ORLANDO -- By January 2012, all U.S. cell phones will have a common micro-USB interface that will allow universal external power chargers to use the port, CTIA Chairman Dan Hesse announced at a keynote at CTIA here today.
The variety of charging ports used in cell phones and smartphones today has irritated American users for years, especially as Europe moved forward on a common micro USB interface for data devices.
For many phone customers, chargers and their wires clutter desk drawers, and when they become outdated are hard to recycle.
Noting CTIA's strong commitment to green technology, Hesse got a round of applause from thousands of attendees after announcing plans for the common charger interface.
CTIA represents nearly all the U.S. wireless carriers as well as manufacturers selling devices in the U.S. The common charger interface apparently represents an agreement across various companies, although Hesse didn't elaborate.
Hesse's mention of the Jan. 1, 2012 date indicates that the Universal Charging Solution is still on track. It was first endorsed in April 2009 by the CTIA after the Open Mobile Terminal Platform standards group developed it and the GSM Association adopted it.

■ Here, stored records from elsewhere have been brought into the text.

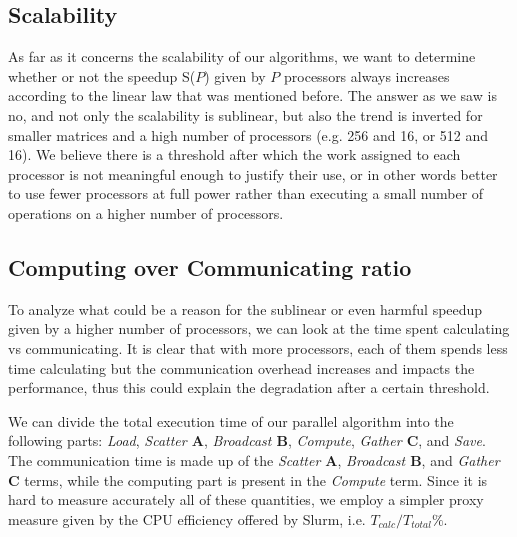 \documentclass[11pt]{article}
\begin{document}
\subsection{Scalability}
As far as it concerns the scalability of our algorithms, we want to determine whether or not the speedup S($P$) given by $P$ processors always increases according to the linear law that was mentioned before.
The answer as we saw is no, and not only the scalability is sublinear, but also the trend is inverted for smaller matrices and a high number of processors (e.g. 256 and 16, or 512 and 16). We believe there is a threshold after which the work assigned to each processor is not meaningful enough to justify their use, or in other words better to use fewer processors at full power rather than executing a small number of operations on a higher number of processors.


\subsection{Computing over Communicating ratio}\label{commratio}
To analyze what could be a reason for the sublinear or even harmful speedup given by a higher number of processors, we can look at the time spent calculating vs communicating. It is clear that with more processors, each of them spends less time calculating but the communication overhead increases and impacts the performance, thus this could explain the degradation after a certain threshold.

We can divide the total execution time of our parallel algorithm into the following parts: \textit{Load}, \textit{Scatter $\mathbf{A}$}, \textit{Broadcast $\mathbf{B}$}, \textit{Compute}, \textit{Gather $\mathbf{C}$}, and \textit{Save}.
The communication time is made up of the \textit{Scatter $\mathbf{A}$}, \textit{Broadcast $\mathbf{B}$}, and \textit{Gather $\mathbf{C}$} terms, while the computing part is present in the \textit{Compute} term.
Since it is hard to measure accurately all of these quantities, we employ a simpler proxy measure given by the CPU efficiency offered by Slurm, i.e. $T_{calc}/T_{total} \%$.
\end{document}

Noting the applause, Hesse remarked, "It's been a pet peeve of mine for a long time and I'm sure it's yours too."
The European Union in 2009 defined the Common External Power Supply for use with data-enabled mobile phones sold in the EU, in an attempt to reduce waste from the number of mobile phone battery chargers.

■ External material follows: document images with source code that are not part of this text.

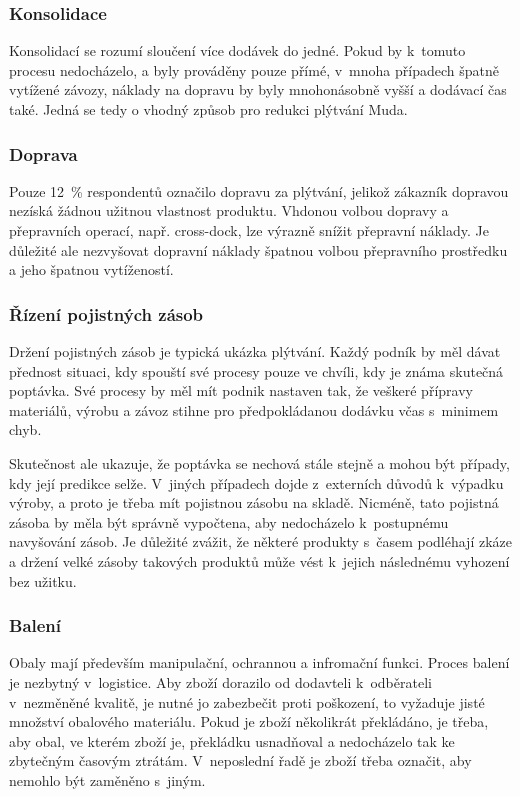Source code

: \subsubsection*{Konsolidace}

Konsolidací se rozumí sloučení více dodávek do jedné. Pokud by k~tomuto procesu nedocházelo, a byly prováděny pouze přímé, v~mnoha případech špatně vytížené závozy, náklady na dopravu by byly mnohonásobně vyšší a dodávací čas také. Jedná se tedy o vhodný způsob pro redukci plýtvání Muda.


\subsubsection*{Doprava}

Pouze 12~\% respondentů označilo dopravu za plýtvání, jelikož zákazník dopravou nezíská žádnou užitnou vlastnost produktu. Vhdonou volbou dopravy a přepravních operací, např. cross-dock, lze výrazně snížit přepravní náklady. Je důležité ale nezvyšovat dopravní náklady špatnou volbou přepravního prostředku a jeho špatnou vytížeností.

\subsubsection*{Řízení pojistných zásob}

Držení pojistných zásob je typická ukázka plýtvání. Každý podník by měl dávat přednost situaci, kdy spouští své procesy pouze ve chvíli, kdy je známa skutečná poptávka. Své procesy by měl mít podnik nastaven tak, že veškeré přípravy materiálů, výrobu a závoz stihne pro předpokládanou dodávku včas s~minimem chyb.

Skutečnost ale ukazuje, že poptávka se nechová stále stejně a mohou být případy, kdy její predikce selže. V~jiných případech dojde z~externích důvodů k~výpadku výroby, a proto je třeba mít pojistnou zásobu na skladě. Nicméně, tato pojistná zásoba by měla být správně vypočtena, aby nedocházelo k~postupnému navyšování zásob. Je důležité zvážit, že některé produkty s~časem podléhají zkáze a držení velké zásoby takových produktů může vést k~jejich následnému vyhození bez užitku.

\subsubsection*{Balení}

Obaly mají především manipulační, ochrannou a infromační funkci. Proces balení je nezbytný v~logistice. Aby zboží dorazilo od dodavteli k~odběrateli v~nezměněné kvalitě, je nutné jo zabezbečit proti poškození, to vyžaduje jisté množství obalového materiálu. Pokud je zboží několikrát překládáno, je třeba, aby obal, ve kterém zboží je, překládku usnadňoval a nedocházelo tak ke zbytečným časovým ztrátám. V~neposlední řadě je zboží třeba označit, aby nemohlo být zaměněno s~jiným.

Hesse is also CEO of Sprint Nextel, the third largest wireless carrier in the U.S. with about 50 million subscribers.
He didn't reference the planned $39 billion takeover of fourth-place T-Mobile USA by AT&T in his comments. Once merged, AT&T would have 130 million subscribers, while Verizon Wireless would be second largest with about 91 million.
Sprint's stock declined 13% on Monday after the AT&T takeover was announced, owing to analyst concerns that as the third largest carrier, Sprint would need to merge to stay viable or develop more low-end services.